What you need to do: Check every line below, and copy those that include "correlate".

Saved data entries
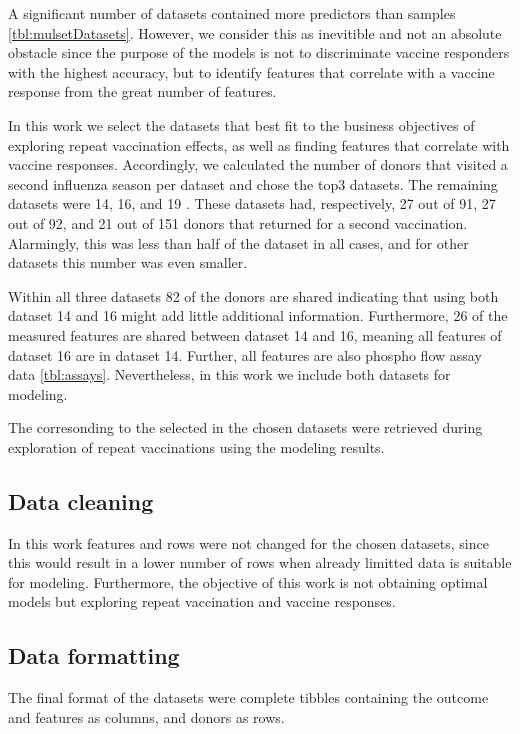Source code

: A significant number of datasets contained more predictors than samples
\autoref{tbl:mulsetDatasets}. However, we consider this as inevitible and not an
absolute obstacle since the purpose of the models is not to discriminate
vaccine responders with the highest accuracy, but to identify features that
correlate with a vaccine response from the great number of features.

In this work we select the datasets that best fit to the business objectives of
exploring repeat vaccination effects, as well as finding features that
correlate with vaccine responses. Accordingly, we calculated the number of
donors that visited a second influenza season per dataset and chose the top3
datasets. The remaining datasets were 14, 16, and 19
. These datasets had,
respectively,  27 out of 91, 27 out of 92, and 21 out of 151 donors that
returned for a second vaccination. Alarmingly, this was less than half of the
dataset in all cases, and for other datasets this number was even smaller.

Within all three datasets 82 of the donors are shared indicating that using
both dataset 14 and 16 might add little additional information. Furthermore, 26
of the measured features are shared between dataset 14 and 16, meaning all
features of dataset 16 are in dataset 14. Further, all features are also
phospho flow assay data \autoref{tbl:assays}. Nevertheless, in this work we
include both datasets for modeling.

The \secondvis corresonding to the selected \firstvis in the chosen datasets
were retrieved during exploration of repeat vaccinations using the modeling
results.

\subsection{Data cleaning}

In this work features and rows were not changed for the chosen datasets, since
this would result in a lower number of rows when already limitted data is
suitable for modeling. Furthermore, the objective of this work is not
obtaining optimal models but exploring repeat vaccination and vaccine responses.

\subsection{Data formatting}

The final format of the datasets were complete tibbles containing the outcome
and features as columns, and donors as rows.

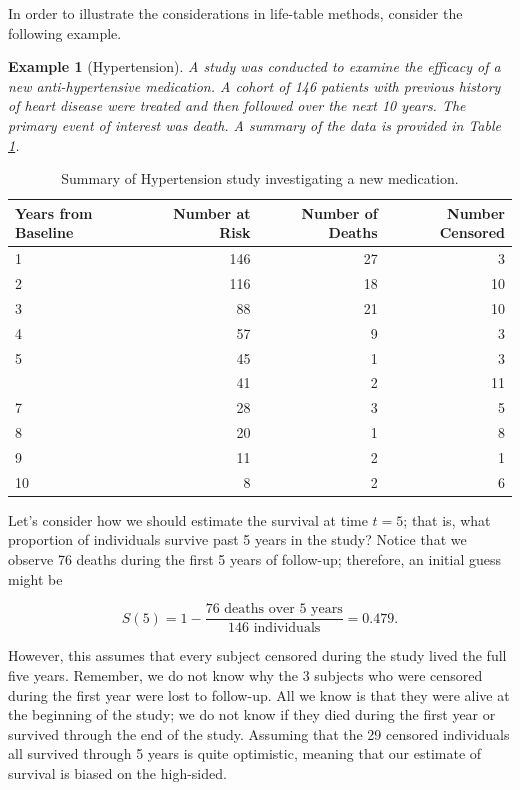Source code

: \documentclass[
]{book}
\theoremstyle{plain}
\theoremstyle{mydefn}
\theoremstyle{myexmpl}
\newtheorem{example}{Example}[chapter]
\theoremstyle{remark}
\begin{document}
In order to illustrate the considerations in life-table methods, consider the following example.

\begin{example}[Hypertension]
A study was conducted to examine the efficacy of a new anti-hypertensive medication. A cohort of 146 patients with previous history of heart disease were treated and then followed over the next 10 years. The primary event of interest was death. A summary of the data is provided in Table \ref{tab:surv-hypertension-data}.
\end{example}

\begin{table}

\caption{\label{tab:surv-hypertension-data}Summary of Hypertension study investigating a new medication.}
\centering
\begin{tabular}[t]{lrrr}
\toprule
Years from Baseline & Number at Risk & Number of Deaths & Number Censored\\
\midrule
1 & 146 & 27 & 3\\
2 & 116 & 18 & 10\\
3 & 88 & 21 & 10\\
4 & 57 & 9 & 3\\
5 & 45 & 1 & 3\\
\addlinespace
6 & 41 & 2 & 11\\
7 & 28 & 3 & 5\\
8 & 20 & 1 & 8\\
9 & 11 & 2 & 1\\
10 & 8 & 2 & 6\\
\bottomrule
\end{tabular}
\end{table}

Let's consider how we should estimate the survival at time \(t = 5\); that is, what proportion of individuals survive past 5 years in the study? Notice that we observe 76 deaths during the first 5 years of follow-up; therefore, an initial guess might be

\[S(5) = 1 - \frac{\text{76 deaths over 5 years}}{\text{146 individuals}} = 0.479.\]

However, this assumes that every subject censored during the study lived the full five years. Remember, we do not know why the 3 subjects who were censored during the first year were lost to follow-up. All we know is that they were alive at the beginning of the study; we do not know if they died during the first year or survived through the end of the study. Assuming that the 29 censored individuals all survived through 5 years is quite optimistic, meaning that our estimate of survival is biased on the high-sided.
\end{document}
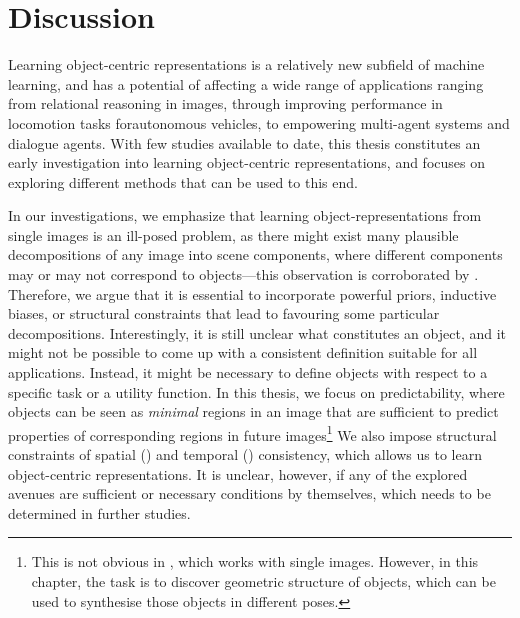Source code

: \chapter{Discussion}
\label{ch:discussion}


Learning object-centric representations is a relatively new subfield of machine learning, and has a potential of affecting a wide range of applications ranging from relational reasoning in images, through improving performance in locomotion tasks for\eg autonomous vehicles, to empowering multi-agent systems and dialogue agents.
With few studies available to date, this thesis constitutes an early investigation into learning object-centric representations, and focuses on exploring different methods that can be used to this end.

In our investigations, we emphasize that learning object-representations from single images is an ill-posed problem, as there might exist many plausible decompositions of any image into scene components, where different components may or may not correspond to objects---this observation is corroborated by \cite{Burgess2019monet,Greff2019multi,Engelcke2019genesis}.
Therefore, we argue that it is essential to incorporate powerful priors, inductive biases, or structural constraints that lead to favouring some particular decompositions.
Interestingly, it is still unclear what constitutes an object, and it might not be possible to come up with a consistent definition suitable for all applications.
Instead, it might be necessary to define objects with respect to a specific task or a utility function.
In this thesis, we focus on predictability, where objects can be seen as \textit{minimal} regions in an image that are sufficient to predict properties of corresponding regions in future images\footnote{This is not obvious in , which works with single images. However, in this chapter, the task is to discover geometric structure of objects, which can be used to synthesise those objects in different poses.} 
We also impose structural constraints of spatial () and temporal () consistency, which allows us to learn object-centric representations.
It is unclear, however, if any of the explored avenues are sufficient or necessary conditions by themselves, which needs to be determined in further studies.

Exercise response:
correlate with a vaccine response from the great number of features.
correlate with vaccine responses. Accordingly, we calculated the number of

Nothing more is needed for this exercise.